Work order:
From the entries that follow, reproduce exactly and only the lines from the line with "QImage blurImage(QImage source, int" to the line with "ui->imageLabel->height(), Qt::KeepAspectRatio)));", endpoints included.
————
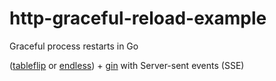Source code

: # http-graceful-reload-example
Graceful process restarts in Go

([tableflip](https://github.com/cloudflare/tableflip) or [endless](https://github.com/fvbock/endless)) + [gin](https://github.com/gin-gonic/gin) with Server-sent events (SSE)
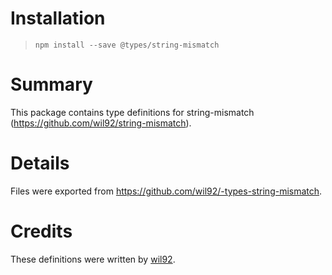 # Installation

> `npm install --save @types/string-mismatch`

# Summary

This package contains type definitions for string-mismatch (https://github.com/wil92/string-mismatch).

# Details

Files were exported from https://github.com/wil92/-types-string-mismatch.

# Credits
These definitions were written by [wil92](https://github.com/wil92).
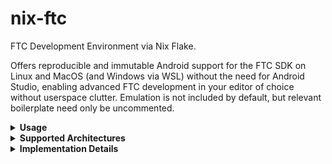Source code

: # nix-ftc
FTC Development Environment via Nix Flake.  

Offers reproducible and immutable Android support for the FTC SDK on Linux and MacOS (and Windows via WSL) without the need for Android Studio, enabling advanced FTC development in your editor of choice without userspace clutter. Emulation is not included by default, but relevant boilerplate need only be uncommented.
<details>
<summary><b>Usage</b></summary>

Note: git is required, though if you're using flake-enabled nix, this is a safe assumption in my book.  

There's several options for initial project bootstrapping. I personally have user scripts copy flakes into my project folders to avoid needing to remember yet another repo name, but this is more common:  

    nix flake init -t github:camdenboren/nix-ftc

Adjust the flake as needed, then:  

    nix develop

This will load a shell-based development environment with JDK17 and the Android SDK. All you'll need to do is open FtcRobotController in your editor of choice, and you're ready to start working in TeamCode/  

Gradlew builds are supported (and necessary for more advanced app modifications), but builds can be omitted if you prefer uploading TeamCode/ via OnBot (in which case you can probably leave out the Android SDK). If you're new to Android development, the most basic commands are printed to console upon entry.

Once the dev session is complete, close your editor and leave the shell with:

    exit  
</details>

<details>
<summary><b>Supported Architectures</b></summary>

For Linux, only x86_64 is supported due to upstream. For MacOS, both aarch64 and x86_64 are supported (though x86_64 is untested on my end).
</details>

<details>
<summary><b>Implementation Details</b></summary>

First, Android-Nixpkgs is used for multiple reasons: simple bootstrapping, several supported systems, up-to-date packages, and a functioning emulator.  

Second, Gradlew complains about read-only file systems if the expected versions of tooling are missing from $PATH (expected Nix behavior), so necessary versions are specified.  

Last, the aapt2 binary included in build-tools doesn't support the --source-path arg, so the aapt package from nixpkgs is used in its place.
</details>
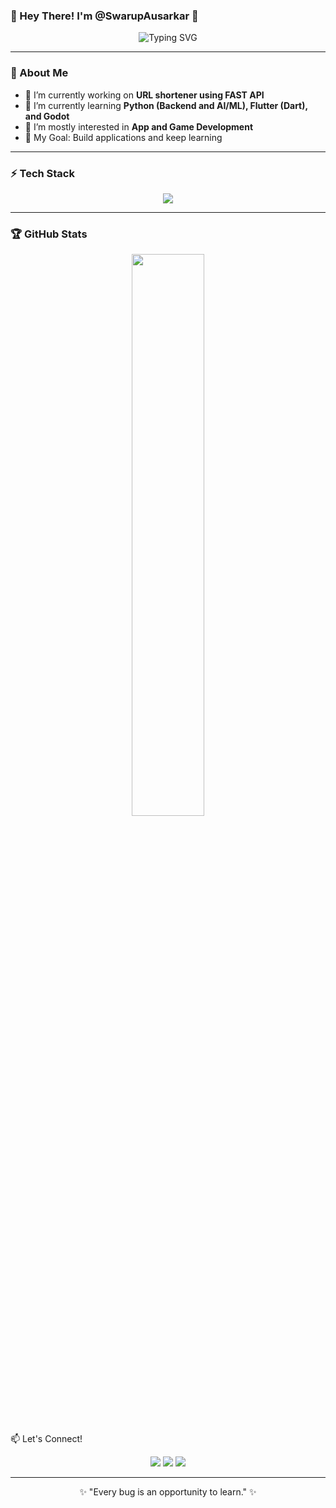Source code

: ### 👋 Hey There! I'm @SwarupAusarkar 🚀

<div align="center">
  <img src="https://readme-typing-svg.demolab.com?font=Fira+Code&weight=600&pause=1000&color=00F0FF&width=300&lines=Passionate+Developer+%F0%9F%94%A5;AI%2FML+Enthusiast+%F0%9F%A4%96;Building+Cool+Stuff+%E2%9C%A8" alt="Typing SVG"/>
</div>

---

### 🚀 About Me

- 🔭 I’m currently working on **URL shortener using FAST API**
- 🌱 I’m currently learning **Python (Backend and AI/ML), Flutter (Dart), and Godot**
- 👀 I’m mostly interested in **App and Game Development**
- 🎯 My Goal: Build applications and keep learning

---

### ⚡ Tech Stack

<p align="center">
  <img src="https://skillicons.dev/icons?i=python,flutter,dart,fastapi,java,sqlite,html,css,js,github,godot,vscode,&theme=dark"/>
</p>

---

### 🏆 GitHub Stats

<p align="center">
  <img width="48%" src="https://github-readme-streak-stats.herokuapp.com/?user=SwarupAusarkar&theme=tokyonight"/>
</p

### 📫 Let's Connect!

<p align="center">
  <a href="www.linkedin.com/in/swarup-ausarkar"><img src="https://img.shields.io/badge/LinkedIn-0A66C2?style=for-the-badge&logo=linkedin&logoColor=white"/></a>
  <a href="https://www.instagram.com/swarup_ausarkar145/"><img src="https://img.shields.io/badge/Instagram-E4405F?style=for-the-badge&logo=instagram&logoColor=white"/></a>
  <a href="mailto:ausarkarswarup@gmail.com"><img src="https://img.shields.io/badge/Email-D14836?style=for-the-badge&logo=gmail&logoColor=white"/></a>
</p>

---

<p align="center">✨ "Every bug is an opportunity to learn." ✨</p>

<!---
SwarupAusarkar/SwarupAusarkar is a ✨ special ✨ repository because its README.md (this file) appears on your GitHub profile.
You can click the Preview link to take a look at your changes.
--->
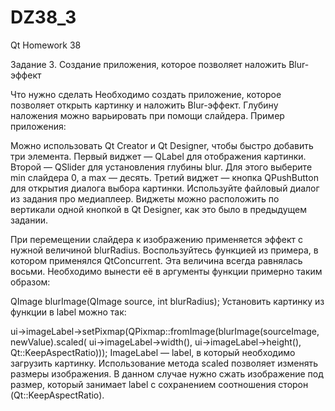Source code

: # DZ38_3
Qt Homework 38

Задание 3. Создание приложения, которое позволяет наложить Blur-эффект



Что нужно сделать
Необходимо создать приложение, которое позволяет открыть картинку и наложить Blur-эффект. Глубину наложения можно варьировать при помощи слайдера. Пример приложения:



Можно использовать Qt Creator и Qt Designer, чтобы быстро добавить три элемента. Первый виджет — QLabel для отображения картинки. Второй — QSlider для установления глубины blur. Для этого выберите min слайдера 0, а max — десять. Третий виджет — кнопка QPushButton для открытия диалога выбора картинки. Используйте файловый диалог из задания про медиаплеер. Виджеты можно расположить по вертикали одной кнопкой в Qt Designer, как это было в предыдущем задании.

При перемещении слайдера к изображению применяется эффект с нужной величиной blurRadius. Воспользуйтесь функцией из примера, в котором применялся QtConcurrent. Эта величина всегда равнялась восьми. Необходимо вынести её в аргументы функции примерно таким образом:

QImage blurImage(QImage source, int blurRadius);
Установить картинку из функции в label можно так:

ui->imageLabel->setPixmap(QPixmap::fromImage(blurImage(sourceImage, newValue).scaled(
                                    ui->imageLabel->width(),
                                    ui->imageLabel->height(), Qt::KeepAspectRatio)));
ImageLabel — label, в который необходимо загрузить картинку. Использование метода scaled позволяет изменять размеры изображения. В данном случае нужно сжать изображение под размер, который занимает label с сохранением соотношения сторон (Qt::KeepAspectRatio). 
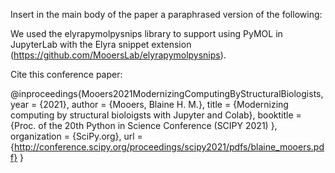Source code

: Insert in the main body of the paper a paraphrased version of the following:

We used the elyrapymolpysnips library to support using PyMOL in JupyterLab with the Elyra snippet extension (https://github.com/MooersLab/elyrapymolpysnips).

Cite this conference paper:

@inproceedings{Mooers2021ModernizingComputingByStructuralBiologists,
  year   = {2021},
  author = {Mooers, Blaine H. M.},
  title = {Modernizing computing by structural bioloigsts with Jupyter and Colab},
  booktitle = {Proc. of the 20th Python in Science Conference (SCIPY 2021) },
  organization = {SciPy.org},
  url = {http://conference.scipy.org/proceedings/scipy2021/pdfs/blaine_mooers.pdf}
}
————
Output for this exercise:
QImage blurImage(QImage source, int blurRadius);
Установить картинку из функции в label можно так:

ui->imageLabel->setPixmap(QPixmap::fromImage(blurImage(sourceImage, newValue).scaled(
                                    ui->imageLabel->width(),
                                    ui->imageLabel->height(), Qt::KeepAspectRatio)));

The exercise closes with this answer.